Alexa Balma, the younger of Crawford’s two daughters, said her mother often brought up Evans as a way to pick fights with Roche and arouse his jealousy.
Crawford said that on the night of the shooting she was trying to get Klonopin or some other medication from Evans for Roche in order to calm him down.
Prosecutors argue Crawford went to the back door of the 71 Sunset Lake Road residence that Ronald Evans and his son shared in an attempt to lure him outside.
Crawford testified she was inside talking to Jeffrey Evans when she saw Ronald Evans, who she said had gone outside armed with a gun, “crumple” on the porch. She said Roche then came inside and began to fight with Jeffrey Evans, punching him in the face and knocking him to the floor.

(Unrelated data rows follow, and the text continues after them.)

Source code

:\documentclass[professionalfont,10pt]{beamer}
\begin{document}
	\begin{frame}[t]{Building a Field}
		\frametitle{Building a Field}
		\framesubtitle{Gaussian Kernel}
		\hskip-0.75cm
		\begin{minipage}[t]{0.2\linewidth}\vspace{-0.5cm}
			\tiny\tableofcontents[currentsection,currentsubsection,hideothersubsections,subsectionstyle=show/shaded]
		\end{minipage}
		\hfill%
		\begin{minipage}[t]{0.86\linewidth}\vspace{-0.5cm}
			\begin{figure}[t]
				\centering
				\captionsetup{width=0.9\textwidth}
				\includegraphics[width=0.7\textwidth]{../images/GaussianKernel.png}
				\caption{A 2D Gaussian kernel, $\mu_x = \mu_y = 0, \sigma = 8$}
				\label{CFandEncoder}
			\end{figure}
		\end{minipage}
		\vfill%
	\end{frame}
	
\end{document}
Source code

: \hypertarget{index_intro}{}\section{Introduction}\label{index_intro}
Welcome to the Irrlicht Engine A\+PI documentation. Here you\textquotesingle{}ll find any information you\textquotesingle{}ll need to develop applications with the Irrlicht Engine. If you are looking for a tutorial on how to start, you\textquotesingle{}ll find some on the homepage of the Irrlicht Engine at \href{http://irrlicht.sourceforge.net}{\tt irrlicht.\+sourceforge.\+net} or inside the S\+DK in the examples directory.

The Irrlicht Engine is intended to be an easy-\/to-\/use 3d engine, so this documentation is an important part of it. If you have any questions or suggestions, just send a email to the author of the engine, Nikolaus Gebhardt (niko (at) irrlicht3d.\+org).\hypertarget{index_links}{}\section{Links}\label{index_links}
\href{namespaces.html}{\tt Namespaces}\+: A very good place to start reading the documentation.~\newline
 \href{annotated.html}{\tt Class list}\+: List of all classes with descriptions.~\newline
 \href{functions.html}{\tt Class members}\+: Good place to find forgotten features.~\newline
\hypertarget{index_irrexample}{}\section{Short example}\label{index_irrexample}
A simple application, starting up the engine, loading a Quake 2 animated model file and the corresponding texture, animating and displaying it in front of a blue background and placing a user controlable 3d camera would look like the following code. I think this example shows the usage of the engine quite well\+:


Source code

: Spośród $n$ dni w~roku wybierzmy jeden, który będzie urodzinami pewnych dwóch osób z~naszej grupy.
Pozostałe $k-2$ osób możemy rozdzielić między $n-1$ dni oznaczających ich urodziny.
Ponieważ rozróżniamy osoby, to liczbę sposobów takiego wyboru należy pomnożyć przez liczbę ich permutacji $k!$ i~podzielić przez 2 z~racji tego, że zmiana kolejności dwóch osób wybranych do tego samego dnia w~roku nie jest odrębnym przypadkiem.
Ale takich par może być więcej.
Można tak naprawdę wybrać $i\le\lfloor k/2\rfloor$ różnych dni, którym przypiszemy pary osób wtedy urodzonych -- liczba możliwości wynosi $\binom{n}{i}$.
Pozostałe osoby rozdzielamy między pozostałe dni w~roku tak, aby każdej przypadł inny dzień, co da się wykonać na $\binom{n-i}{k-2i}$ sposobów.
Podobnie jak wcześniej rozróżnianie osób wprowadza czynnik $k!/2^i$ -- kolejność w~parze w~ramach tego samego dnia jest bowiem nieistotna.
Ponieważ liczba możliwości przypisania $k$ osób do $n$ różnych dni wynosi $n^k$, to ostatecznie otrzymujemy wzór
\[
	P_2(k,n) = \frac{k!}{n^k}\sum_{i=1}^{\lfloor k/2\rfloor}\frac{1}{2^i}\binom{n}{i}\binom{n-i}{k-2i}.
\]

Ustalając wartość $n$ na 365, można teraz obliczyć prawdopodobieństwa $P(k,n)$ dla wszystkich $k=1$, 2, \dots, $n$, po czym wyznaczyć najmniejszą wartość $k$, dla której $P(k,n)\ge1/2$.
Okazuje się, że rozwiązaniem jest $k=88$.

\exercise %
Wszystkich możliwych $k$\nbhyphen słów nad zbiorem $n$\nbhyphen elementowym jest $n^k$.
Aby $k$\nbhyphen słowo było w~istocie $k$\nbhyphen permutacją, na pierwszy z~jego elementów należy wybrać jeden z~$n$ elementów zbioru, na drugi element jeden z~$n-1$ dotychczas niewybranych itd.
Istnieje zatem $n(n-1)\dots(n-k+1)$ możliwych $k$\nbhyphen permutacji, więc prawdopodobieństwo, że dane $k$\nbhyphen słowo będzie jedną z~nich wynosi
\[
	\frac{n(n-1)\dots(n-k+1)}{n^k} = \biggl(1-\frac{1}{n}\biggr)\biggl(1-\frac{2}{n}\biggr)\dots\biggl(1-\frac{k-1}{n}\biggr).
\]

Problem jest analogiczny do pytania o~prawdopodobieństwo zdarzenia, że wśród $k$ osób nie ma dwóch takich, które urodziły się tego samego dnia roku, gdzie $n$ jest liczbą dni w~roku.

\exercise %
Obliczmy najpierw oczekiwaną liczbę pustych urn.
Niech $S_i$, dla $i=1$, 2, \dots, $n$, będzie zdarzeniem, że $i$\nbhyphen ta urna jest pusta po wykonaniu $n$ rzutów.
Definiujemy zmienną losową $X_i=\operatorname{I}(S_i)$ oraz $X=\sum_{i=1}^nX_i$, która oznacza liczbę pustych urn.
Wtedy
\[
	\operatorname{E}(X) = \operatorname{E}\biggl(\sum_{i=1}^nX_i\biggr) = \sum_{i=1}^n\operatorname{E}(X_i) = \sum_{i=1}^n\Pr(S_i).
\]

Crawford said she ran out of the house and did not know what happened to Jeffrey Evans. When Roche emerged from the house, he placed some items in the car they had driven in order to make the scene appear as a robbery gone bad, she said.
But Assistant District Attorney Mamie Phillips in her closing statements argued it was unclear if Crawford shot the younger Evans, referencing testimony from Balma in which she said Crawford told her on April 22 she shot the man in the head.
Crawford said she did not remember making the statement but does not believe her daughter was lying.
Police found 10 shell casings at the scene, all of which expert testimony indicated came from one .22 caliber rifle.